Il serait difficile de trouver une illustration plus complète de l’idée que se font nos « classes moyennes » - et les élites qui les représentent – de l’état du monde en général et de leur pays en particulier. Elles sont tellement persuadées d’être intouchables qu’elles ne cachent même plus leurs intérêts. Ici, elles se réjouissent publiquement de l’arrivée de populations misérables qui sauront enseigner à nos ouvriers un peu trop revendicatifs à sourire avec enthousiasme et verser des larmes de joie lorsqu’on leur demande de travailler le dimanche.
Dans cette affaire, il y a une chose à comprendre dès le départ : la crise que nous traversons n’a absolument rien à voir – et ce dessin le montre amplement – avec la question de l’asile. Il s’agit clairement d’une immigration économique. Et cela devient évident dès qu’on observe le comportement des migrants eux-mêmes. Une fois admis dans le territoire européen, les migrants ne montrent la moindre intention de s’établir en Grèce, en Italie ou en Espagne, pourtant des pays sûrs et où l’on peut parfaitement vivre. Ils refusent violemment – allant jusqu’à l’émeute – d’être installés en Hongrie, pays qui pourtant n’est pas en guerre. Non : ils sont prêts à risquer leur vie - et celle de leur famille s’il le faut – pour aller en Allemagne, en Grande Bretagne, au Canada. Alors, posons nous la question: si votre motivation pour quitter la Syrie ou l’Érythrée était de sauver votre vie, la risqueriez-vous ensuite pour passer le Pas-de-Calais ? Bien sur que non.
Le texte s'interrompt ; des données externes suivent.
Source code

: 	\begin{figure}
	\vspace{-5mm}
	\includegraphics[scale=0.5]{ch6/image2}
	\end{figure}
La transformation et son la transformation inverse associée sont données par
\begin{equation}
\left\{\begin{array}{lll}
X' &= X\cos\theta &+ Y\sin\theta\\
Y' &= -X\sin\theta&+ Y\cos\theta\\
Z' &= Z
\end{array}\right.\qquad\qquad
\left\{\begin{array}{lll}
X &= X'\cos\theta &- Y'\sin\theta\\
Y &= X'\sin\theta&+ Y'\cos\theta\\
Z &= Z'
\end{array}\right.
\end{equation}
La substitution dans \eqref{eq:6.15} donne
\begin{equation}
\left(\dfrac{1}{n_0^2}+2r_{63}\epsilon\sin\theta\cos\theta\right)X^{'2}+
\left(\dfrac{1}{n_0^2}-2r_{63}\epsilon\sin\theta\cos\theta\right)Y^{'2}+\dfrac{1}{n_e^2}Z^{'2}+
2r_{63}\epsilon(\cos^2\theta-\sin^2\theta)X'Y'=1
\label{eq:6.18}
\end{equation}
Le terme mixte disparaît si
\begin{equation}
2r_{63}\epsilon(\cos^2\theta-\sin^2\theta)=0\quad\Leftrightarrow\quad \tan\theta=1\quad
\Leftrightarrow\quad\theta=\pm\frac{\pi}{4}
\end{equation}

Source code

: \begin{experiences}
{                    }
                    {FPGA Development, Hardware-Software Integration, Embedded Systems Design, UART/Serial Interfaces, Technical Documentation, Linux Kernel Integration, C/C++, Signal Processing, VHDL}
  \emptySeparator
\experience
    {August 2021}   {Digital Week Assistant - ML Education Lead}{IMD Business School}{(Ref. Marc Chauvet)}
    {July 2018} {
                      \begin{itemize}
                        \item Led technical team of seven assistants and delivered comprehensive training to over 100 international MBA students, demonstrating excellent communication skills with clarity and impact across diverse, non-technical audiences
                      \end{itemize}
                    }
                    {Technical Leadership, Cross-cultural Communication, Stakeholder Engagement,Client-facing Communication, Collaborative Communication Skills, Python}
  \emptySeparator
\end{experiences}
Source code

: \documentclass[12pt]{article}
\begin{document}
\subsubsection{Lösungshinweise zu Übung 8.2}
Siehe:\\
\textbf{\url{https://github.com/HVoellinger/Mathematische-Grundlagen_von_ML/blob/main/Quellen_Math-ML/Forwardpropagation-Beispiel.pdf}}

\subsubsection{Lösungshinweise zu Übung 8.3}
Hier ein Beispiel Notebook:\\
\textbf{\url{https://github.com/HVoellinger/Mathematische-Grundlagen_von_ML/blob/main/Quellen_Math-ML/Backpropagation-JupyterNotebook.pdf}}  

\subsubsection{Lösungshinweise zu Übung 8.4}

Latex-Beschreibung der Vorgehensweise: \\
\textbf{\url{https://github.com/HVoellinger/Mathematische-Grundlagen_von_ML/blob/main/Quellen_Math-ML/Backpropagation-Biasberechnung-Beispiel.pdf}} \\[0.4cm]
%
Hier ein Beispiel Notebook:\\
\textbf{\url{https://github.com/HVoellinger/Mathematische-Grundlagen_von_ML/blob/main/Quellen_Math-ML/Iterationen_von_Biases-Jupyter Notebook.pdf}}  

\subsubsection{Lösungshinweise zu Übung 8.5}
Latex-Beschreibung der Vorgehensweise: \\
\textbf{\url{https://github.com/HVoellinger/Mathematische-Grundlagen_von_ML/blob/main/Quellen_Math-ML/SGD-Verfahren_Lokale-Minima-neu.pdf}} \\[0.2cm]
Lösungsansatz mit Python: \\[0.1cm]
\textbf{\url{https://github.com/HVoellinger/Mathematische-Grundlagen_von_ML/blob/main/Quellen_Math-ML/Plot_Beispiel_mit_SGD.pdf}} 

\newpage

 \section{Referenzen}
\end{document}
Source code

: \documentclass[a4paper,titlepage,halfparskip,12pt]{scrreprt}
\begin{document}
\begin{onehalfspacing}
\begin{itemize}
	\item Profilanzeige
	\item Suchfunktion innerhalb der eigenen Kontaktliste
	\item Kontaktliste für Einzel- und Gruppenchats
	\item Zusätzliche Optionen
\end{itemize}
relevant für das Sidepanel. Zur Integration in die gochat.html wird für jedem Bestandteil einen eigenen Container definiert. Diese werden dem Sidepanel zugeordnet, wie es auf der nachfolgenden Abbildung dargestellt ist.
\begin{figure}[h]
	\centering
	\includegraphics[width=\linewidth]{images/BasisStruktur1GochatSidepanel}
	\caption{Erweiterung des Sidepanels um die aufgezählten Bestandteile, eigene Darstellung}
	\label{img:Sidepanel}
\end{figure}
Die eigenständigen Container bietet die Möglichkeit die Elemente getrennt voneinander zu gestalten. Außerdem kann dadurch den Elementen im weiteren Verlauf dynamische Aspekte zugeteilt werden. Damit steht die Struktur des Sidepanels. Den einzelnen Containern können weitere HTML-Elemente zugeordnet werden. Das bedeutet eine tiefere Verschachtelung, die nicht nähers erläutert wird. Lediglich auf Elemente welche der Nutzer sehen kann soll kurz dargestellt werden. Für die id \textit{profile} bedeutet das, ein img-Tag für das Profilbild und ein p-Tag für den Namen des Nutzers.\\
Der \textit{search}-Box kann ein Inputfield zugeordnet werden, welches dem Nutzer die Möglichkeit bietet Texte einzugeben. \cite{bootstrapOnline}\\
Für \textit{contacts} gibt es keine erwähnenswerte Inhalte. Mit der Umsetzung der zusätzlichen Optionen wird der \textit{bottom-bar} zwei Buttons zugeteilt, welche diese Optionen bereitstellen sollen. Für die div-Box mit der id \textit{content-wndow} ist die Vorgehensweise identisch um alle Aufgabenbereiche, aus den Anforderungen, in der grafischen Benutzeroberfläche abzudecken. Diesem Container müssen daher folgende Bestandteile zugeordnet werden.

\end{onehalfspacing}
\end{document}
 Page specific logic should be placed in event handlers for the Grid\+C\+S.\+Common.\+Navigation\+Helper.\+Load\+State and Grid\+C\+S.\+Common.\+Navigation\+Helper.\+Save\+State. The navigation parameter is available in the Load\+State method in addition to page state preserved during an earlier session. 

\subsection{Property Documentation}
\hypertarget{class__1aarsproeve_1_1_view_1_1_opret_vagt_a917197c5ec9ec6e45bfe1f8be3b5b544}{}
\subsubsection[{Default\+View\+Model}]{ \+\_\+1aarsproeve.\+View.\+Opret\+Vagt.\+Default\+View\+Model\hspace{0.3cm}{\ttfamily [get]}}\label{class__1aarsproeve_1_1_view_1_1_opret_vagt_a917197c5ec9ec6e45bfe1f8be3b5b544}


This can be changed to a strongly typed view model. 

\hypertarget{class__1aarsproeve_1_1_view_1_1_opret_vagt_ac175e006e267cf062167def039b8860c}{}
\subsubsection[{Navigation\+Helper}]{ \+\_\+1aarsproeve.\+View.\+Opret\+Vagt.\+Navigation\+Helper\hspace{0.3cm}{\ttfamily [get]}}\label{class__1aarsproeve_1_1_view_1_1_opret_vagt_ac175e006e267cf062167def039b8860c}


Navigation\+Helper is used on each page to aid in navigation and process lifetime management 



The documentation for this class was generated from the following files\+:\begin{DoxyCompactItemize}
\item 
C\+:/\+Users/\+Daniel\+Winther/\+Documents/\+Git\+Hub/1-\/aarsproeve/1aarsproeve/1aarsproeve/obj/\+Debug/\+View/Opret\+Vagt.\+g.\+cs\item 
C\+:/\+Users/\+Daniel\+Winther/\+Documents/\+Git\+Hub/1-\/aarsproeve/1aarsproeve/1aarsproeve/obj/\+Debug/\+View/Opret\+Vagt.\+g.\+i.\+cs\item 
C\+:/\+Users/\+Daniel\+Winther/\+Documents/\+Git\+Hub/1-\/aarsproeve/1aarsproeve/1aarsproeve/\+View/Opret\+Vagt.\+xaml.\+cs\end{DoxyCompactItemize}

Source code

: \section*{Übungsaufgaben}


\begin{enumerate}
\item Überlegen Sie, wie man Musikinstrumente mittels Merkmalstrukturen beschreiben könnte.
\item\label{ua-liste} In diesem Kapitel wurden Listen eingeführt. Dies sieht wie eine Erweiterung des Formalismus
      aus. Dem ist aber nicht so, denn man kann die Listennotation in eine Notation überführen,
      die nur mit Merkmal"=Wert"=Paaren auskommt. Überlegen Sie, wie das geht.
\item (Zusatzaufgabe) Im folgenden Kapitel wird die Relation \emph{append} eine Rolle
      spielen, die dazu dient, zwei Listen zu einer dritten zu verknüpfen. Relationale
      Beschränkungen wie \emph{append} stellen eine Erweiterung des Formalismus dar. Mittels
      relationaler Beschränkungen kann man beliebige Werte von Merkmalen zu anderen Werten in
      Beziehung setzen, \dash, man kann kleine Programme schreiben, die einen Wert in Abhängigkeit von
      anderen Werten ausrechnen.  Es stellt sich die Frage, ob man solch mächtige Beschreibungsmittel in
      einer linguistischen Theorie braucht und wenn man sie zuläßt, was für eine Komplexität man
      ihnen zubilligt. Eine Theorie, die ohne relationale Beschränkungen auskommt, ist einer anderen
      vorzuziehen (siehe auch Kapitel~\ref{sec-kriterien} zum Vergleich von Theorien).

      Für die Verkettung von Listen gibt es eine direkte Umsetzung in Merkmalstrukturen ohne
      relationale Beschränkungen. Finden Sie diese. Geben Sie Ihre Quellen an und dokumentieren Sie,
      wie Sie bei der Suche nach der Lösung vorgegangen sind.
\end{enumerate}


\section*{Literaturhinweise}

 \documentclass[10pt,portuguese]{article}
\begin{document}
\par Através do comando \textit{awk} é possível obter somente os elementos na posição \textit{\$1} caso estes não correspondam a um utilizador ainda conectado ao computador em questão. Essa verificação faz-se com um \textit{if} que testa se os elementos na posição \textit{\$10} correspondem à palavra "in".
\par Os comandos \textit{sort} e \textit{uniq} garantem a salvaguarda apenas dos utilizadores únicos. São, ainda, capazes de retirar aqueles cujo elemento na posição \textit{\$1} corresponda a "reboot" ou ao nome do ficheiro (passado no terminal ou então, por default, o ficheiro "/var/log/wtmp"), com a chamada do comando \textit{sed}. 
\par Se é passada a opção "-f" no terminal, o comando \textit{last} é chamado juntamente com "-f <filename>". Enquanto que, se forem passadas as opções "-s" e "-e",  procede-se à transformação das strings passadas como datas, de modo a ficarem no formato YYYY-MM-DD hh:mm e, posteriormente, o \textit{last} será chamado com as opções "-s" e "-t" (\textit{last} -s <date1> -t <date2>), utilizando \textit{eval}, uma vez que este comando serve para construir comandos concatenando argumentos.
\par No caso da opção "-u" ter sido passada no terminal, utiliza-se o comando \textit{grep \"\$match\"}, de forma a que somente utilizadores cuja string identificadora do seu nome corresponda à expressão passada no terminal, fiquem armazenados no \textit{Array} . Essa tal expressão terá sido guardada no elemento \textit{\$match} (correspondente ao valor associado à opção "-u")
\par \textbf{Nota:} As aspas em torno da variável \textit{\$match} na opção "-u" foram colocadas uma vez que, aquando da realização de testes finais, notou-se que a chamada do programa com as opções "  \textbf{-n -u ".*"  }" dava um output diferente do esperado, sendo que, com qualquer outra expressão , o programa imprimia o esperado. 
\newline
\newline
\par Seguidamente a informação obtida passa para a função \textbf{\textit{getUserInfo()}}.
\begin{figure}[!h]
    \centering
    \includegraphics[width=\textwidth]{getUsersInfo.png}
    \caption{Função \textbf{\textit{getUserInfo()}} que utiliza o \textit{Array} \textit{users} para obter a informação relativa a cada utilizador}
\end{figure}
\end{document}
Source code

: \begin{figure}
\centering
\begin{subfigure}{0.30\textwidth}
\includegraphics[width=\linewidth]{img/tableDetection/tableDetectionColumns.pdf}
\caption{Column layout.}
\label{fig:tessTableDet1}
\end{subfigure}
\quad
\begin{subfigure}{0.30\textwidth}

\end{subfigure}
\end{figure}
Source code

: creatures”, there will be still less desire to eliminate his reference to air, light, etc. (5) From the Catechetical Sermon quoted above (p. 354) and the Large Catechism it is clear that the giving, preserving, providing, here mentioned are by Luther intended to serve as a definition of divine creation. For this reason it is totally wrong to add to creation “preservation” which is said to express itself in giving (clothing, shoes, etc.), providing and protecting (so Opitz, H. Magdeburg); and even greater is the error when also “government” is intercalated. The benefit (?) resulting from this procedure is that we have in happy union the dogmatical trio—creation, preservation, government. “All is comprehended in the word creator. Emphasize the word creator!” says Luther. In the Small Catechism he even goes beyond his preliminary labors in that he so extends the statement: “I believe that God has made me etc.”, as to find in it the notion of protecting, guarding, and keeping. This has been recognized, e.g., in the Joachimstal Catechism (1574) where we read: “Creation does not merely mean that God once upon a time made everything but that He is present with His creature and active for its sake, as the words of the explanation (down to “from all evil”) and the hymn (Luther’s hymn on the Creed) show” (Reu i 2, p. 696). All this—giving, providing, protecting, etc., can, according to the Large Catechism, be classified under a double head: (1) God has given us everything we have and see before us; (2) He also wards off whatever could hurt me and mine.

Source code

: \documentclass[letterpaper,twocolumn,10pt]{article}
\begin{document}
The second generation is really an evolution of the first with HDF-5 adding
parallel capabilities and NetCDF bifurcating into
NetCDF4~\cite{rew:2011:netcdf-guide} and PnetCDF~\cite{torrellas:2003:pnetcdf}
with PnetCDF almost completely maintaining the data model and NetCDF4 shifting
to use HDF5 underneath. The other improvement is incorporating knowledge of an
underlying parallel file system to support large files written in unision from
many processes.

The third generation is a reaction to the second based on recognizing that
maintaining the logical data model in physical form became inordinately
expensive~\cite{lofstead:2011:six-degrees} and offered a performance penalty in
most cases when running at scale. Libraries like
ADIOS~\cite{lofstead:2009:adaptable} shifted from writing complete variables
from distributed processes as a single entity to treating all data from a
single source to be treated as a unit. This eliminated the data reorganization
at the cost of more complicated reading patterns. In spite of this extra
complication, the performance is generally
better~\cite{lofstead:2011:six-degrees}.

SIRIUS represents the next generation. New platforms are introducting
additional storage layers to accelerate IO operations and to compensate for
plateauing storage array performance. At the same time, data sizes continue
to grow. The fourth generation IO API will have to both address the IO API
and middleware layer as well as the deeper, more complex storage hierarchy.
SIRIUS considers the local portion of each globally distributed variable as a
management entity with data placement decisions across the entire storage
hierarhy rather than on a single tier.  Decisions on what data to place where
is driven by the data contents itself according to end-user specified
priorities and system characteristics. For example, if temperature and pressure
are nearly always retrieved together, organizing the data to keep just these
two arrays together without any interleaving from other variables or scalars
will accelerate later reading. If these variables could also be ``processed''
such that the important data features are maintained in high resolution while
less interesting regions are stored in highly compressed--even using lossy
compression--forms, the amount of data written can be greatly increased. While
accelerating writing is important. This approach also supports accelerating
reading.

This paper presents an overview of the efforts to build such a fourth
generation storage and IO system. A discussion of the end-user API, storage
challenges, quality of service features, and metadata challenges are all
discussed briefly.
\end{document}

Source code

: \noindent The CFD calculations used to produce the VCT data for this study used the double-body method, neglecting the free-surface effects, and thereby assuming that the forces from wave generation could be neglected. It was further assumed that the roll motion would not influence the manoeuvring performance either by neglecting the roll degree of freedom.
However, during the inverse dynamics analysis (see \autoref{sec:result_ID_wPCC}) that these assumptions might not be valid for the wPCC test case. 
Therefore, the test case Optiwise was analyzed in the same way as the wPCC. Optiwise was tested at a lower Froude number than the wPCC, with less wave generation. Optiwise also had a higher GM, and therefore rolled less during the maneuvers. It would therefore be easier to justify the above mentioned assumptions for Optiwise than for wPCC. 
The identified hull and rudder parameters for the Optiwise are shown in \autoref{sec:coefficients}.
Le comportement « sélectif » des migrants quant au pays de destination montre que si la guerre dans leur pays est peut être l’événement déclenchant de la migration, il n'est certainement pas la motivation essentielle. Il faut d’ailleurs être prudent sur l’origine de ces migrants. Car ceux-ci sont intelligents, et aussi très bien conseillés par des « passeurs » qui connaissent parfaitement les tropismes des autorités des pays d’accueil. Prétendre qu’on a quitté Kobané sous les bombes ne vous prépare pas du tout le même accueil que de dire qu’on a quitté Ankara ou Tunis sous le soleil. Et les histoires racontées par les candidats à l’asile ne sont que très difficilement vérifiables. Croyez-vous qu’il soit difficile de se procurer des « vrais-faux » papiers syriens ou érythréens ? Pas pour certains « passeurs », le « paquet » comprend souvent, avec le transport, la fourniture des faux papiers et d’une histoire à faire pleurer les pierres. Ce phénomène est bien connu des préfectures, et le cas de ce demandeur d’asile devenu successivement citoyen du Burundi, du Tchad, d’Afghanistan et de Syrie au fur et à mesure que ses demandes d’asile étaient rejetées n’a rien d’une légende urbaine.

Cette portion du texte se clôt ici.